Pues a mi me parece bastante realista... si es que por donde pisamos, no crece la hierba  :Big Grin: 

Bromas aparte, el artículo es una buena introducción, aunque se puede extender muy mucho. Por ejemplo, hablando del papel de los fertilizantes inorgánicos en ese aumento de la salinidad... o de cómo la actividad biológica del suelo puede convertir algunas de esas sales en compuestos orgánicos no dañinos  :Smile: 

La verdad es que la gestión del suelo es algo fascinante.
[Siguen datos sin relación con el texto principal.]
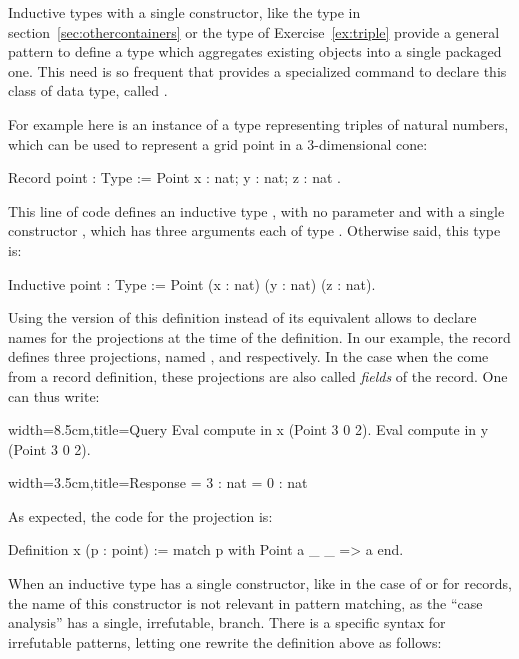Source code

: Inductive types with a single constructor, like the type  in
section~\ref{sec:othercontainers} or the type  of
Exercise~\ref{ex:triple} provide a general pattern to define a type
which aggregates existing objects into a single packaged one. This
need is so frequent that \Coq{} provides a specialized command
to declare this class of data type, called .

For example here is an instance of a type representing triples of
natural numbers, which can be used to represent a grid point in a
3-dimensional cone:

\begin{coq}{}{}
Record point : Type := Point { x : nat; y : nat; z : nat }.
\end{coq}
This line of code defines an inductive type , with no
parameter and with a single constructor , which has three
arguments each of type . Otherwise said, this type is:

\begin{coq}{}{}
Inductive point : Type := Point (x : nat) (y : nat) (z : nat).
\end{coq}

Using the  version of this definition instead of its
equivalent  allows to declare names for the projections
at the time of the definition. In our example, the record 
defines three projections, named ,  and 
respectively. In the case when the come from a record definition,
these projections are also called \emph{fields} of the record.
One can thus write:

\begin{coq}{}{width=8.5cm,title=Query}
Eval compute in x (Point 3 0 2).
Eval compute in y (Point 3 0 2).
\end{coq}{}{}
\begin{coqout}{}{width=3.5cm,title=Response}
= 3 : nat
= 0 : nat
\end{coqout}{}{}
As expected, the code for the  projection is:

\begin{coq}{}{}
Definition x (p : point) := match p with Point a _ _ => a end.
\end{coq}

When an inductive type has a single constructor, like in the case of
 or for records, the name of this constructor is not relevant
in pattern matching, as the ``case analysis'' has a single, irrefutable,
branch. There is a specific syntax for irrefutable patterns, letting
one rewrite the definition above as follows:

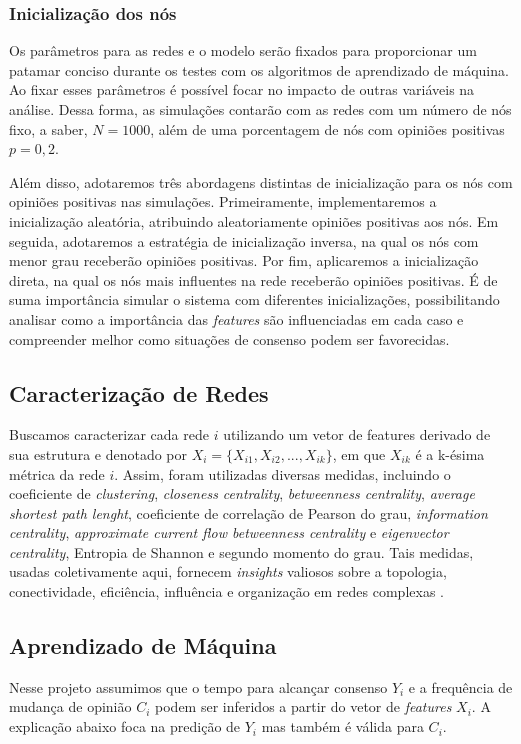 \documentclass{article}
\begin{document}
\subsubsection{Inicialização dos nós}
Os parâmetros para as redes e o modelo serão fixados para proporcionar um patamar conciso durante os testes com os algoritmos de aprendizado de máquina. Ao fixar esses parâmetros é possível focar no impacto de outras variáveis na análise. Dessa forma, as simulações contarão com as redes com um número de nós fixo, a saber, $N=1000$, além de uma porcentagem de nós com opiniões positivas $p = 0,2$. 

Além disso, adotaremos três abordagens distintas de inicialização para os nós com opiniões positivas nas simulações. Primeiramente, implementaremos a inicialização aleatória, atribuindo aleatoriamente opiniões positivas aos nós. Em seguida, adotaremos a estratégia de inicialização inversa, na qual os nós com menor grau receberão opiniões positivas. Por fim, aplicaremos a inicialização direta, na qual os nós mais influentes na rede receberão opiniões positivas. É de suma importância simular o sistema com diferentes inicializações, possibilitando analisar como a importância das \textit{features} são influenciadas em cada caso e compreender melhor como situações de consenso podem ser favorecidas.

\subsection{Caracterização de Redes}
Buscamos caracterizar cada rede $i$ utilizando um vetor de features derivado de sua estrutura e denotado por $X_i=\{X_{i1}, X_{i2}, ...,X_{ik}\}$, em que $X_{ik}$ é a k-ésima métrica da rede $i$. Assim, foram utilizadas diversas medidas, incluindo o coeficiente de \textit{clustering}, \textit{closeness centrality}, \textit{betweenness centrality}, \textit{average shortest path lenght}, coeficiente de correlação de Pearson do grau, \textit{information centrality}, \textit{approximate current flow betweenness centrality} e \textit{eigenvector centrality}, Entropia de Shannon e segundo momento do grau. Tais medidas, usadas coletivamente aqui, fornecem \textit{insights} valiosos sobre a topologia, conectividade, eficiência, influência e organização em redes complexas \cite{costa2007characterization}. 

\subsection{Aprendizado de Máquina}
Nesse projeto assumimos que o tempo para alcançar consenso $Y_i$ e a frequência de mudança de opinião $C_i$ podem ser inferidos a partir do vetor de \textit{features} $X_i$. A explicação abaixo foca na predição de $Y_i$ mas também é válida para $C_i$. 
\end{document}
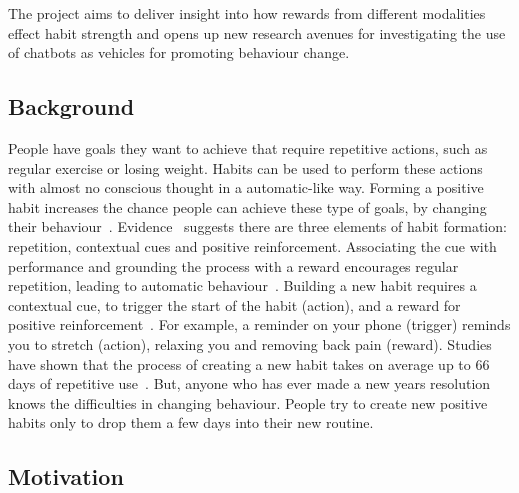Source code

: The project aims to deliver insight into how rewards from different modalities effect habit strength and opens up new research avenues for investigating the use of chatbots as
vehicles for promoting behaviour change.

\subsection*{Background}
People have goals they want to achieve that require repetitive actions, such as regular exercise or losing weight.
Habits can be used to perform these actions with almost no conscious thought in a automatic-like way.
Forming a positive habit increases the chance people can achieve these type of goals, by changing their behaviour~\cite{article_promoting_habit_formation}.
Evidence~\cite{article_beyond_self_tracking_designing_apps} suggests there are three elements of habit formation: repetition, contextual cues and positive reinforcement.
Associating the cue with performance and grounding the process with a reward encourages regular repetition, leading to automatic behaviour~\cite{article_experiences_of_habit_formation}.
Building a new habit requires a contextual cue, to trigger the start of the habit (action), and a reward for
positive reinforcement~\cite{article_beyond_self_tracking_designing_apps, article_how_habits_formed_modelling_habit_formation}.
For example, a reminder on your phone (trigger) reminds you to stretch (action), relaxing you and removing back pain (reward).
Studies have shown that the process of creating a new habit takes on average up to 66 days of repetitive use~\cite{article_how_habits_formed_modelling_habit_formation}.
But, anyone who has ever made a new years resolution knows the difficulties in changing behaviour. People try to create new positive habits only to drop them a few days into their new routine.

\subsection*{Motivation}

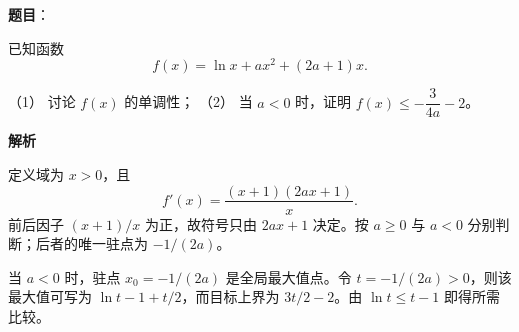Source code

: \begin{answer}

\textbf{题目}：

已知函数
\nopagebreak[4]
\[
f(x)=\ln x+ax^2+(2a+1)x.
\]

（1） 讨论 \(f(x)\) 的单调性；
（2） 当 \(a<0\) 时，证明 \(f(x)\leq-\dfrac{3}{4a}-2\)。

\textbf{解析}


定义域为 \(x>0\)，且
\nopagebreak[4]
\[
f'(x)=\frac{(x+1)(2ax+1)}x.
\]
前后因子 \((x+1)/x\) 为正，故符号只由 \(2ax+1\) 决定。按 \(a\ge0\) 与 \(a<0\) 分别判断；后者的唯一驻点为 \(-1/(2a)\)。


当 \(a<0\) 时，驻点 \(x_0=-1/(2a)\) 是全局最大值点。令 \(t=-1/(2a)>0\)，则该最大值可写为 \(\ln t-1+t/2\)，而目标上界为 \(3t/2-2\)。由 \(\ln t\le t-1\) 即得所需比较。



\end{answer}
Sencillo y complejo a la vez, según la óptica  :Stick Out Tongue:   Amos, puedes tirarte años y años estudiándolo, para luego llegar a conclusiones harto sabidas en el agro tradicional, y gestionar de la misma manera que gestionabas ya para lograr objetivos muy diferentes.

----------


## ben-amar

Vamos, que usar desaladoras y aguas salinas en regadio, es pan para hoy y hambre para mañana.

----------


## Salut

> Vamos, que usar desaladoras y aguas salinas en regadio, es pan para hoy y hambre para mañana.


Depende.

En el caso de las aguas salinas, si en invierno llueve bien y acaba drenando al mar, pues el daño no habrá sido tanto.

Respecto a las aguas desaladas, pues depende de la calidad de dicha desalación. Pero en general las desaladoras están diseñadas para consumo humano, por lo que la presencia de sales no es excesiva -de hecho, a veces hasta les falta sal-.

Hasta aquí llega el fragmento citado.